And then I need to group those users, but it won’t show them - private or something? (I’m using unique ID in case they want to change their email address)
User Specific column values are unique to each user, meaning that each user sees their own value for any given row, which is not visible to any other user.
Just guessing by the name of your column (“Interested”), probably what you want instead is a plain text column (not user specific) with a comma separated list of UserIDs.
Yes that sounds like the answer! My next question is how to get user IDs written into a column with commas? thank you
I’m going to recycle a previous answer here
Thanks for the thoughts but i’m not sure either of those options fix the problem. The user is not presented with a choice, so a select or multi select doesn’t fit, and the trebuchet concept only allows for one data point, whereas this problem requires the tracking of a few.
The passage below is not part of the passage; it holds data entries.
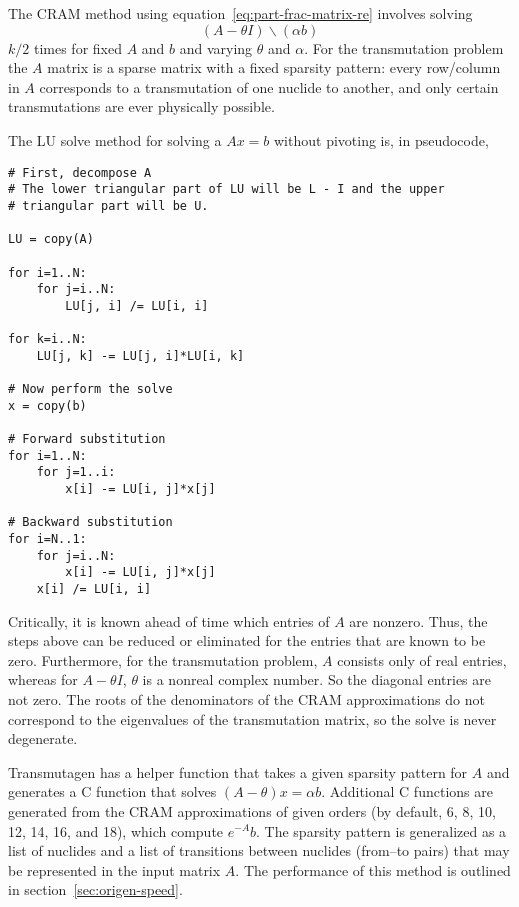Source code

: The CRAM method using equation~\ref{eq:part-frac-matrix-re} involves solving
\begin{equation}
 (A - \theta I)\backslash(\alpha b)
\end{equation}
$k/2$ times for fixed $A$ and $b$ and varying $\theta$ and $\alpha$. For the
transmutation problem the $A$ matrix is a sparse matrix with a fixed sparsity
pattern: every row/column in $A$ corresponds to a transmutation of one nuclide
to another, and only certain transmutations are ever physically possible.

The LU solve method for solving a $Ax=b$ without pivoting is, in pseudocode,

\begin{verbatim}
# First, decompose A
# The lower triangular part of LU will be L - I and the upper
# triangular part will be U.

LU = copy(A)

for i=1..N:
    for j=i..N:
        LU[j, i] /= LU[i, i]

for k=i..N:
    LU[j, k] -= LU[j, i]*LU[i, k]

# Now perform the solve
x = copy(b)

# Forward substitution
for i=1..N:
    for j=1..i:
        x[i] -= LU[i, j]*x[j]

# Backward substitution
for i=N..1:
    for j=i..N:
        x[i] -= LU[i, j]*x[j]
    x[i] /= LU[i, i]
\end{verbatim}

Critically, it is known ahead of time which entries of $A$ are nonzero. Thus,
the steps above can be reduced or eliminated for the entries that are known to
be zero. Furthermore, for the transmutation problem, $A$ consists only of real
entries, whereas for $A - \theta I$, $\theta$ is a nonreal complex number. So
the diagonal entries are not zero. The roots of the denominators of the CRAM
approximations do not correspond to the eigenvalues of the transmutation
matrix, so the solve is never degenerate.

Transmutagen has a helper function that takes a given sparsity pattern for $A$
and generates a C function that solves $(A - \theta)x =\alpha b$. Additional C
functions are generated from the CRAM approximations of given orders (by
default, 6, 8, 10, 12, 14, 16, and 18), which compute $e^{-A}b$. The sparsity
pattern is generalized as a list of nuclides and a list of transitions between
nuclides (from--to pairs) that may be represented in the input matrix $A$. The
performance of this method is outlined in section~\ref{sec:origen-speed}.
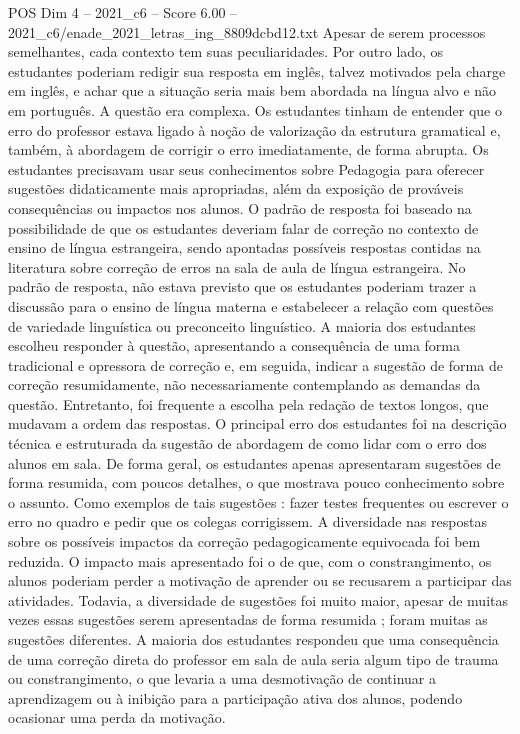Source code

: \begin{textsample}{POS Dim 4 – 2021\_c6 – Score 6.00 – 2021\_c6/enade\_2021\_letras\_ing\_8809dcbd12.txt}
Apesar de serem processos semelhantes, cada contexto tem suas peculiaridades.
Por outro lado, os estudantes poderiam redigir sua resposta em inglês, talvez motivados pela charge em inglês, e achar que a situação seria mais bem abordada na língua alvo e não em português.
A questão era complexa.
Os estudantes tinham de entender que o erro do professor estava ligado à noção de valorização da estrutura gramatical e, também, à abordagem de corrigir o erro imediatamente, de forma abrupta.
Os estudantes precisavam usar seus conhecimentos sobre Pedagogia para oferecer sugestões didaticamente mais apropriadas, além da exposição de prováveis consequências ou impactos nos alunos.
O padrão de resposta foi baseado na possibilidade de que os estudantes deveriam falar de correção no contexto de ensino de língua estrangeira, sendo apontadas possíveis respostas contidas na literatura sobre correção de erros na sala de aula de língua estrangeira.
No padrão de resposta, não estava previsto que os estudantes poderiam trazer a discussão para o ensino de língua materna e estabelecer a relação com questões de variedade linguística ou preconceito linguístico.
A maioria dos estudantes escolheu responder à questão, apresentando a consequência de uma forma tradicional e opressora de correção e, em seguida, indicar a sugestão de forma de correção resumidamente, não necessariamente contemplando as demandas da questão.
Entretanto, foi frequente a escolha pela redação de textos longos, que mudavam a ordem das respostas.
O principal erro dos estudantes foi na descrição técnica e estruturada da sugestão de abordagem de como lidar com o erro dos alunos em sala.
De forma geral, os estudantes apenas apresentaram sugestões de forma resumida, com poucos detalhes, o que mostrava pouco conhecimento sobre o assunto.
Como exemplos de tais sugestões : fazer testes frequentes ou escrever o erro no quadro e pedir que os colegas corrigissem.
A diversidade nas respostas sobre os possíveis impactos da correção pedagogicamente equivocada foi bem reduzida.
O impacto mais apresentado foi o de que, com o constrangimento, os alunos poderiam perder a motivação de aprender ou se recusarem a participar das atividades.
Todavia, a diversidade de sugestões foi muito maior, apesar de muitas vezes essas sugestões serem apresentadas de forma resumida ; foram muitas as sugestões diferentes.
A maioria dos estudantes respondeu que uma consequência de uma correção direta do professor em sala de aula seria algum tipo de trauma ou constrangimento, o que levaria a uma desmotivação de continuar a aprendizagem ou à inibição para a participação ativa dos alunos, podendo ocasionar uma perda da motivação.

\end{textsample}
I’m aiming for a user to click a button and then be logged as an interested person of someone else’s listing (including when). this information will then be used to create a match when the owner of that listing then shows an interest in one of prior users listings. I hope this is making sense…
Okay, I think Trebuchet should work fine for that. The desired end result is a comma separated list of UserIDs in a single column, yes? That’s exactly what Trebuchet will give you.
This is where you would apply Trebuchet. When the user clicks the button, their UserID is added to the list of UserIDs.
Once you have the list, the next step would be to coerce that into an array with a Split Text column, and then you can use that array to create a multiple relation to your Users table (or wherever).
Thanks for the reply. Correct me if i’m wrong, but trebuchet wouldn’t log when the user clicked ‘interested’?
No, it wouldn’t.
If you also need that, then I can think of two options:
The first option would be to create a separate table with columns for UserID, ListingID, and DateTime, and add one row per user per listing. Simple, but can eat up your row count.
The second option would be to add a column to your Listings table that holds a JSON structure containing a collection of all interested parties. It would look something like this:
[
{
"DateTime": "[datetime]",
"UserID": "User1ID"
},
{
"DateTime": "[datetime]",
"UserID": "User2ID"
}
]
You’d then need to use JavaScript to manipulate the JSON. This solution is a lot more complex, but doesn’t add anything to your row count.
Starts to wander in to ‘code’ territory
Thanks for your thoughts on this problem.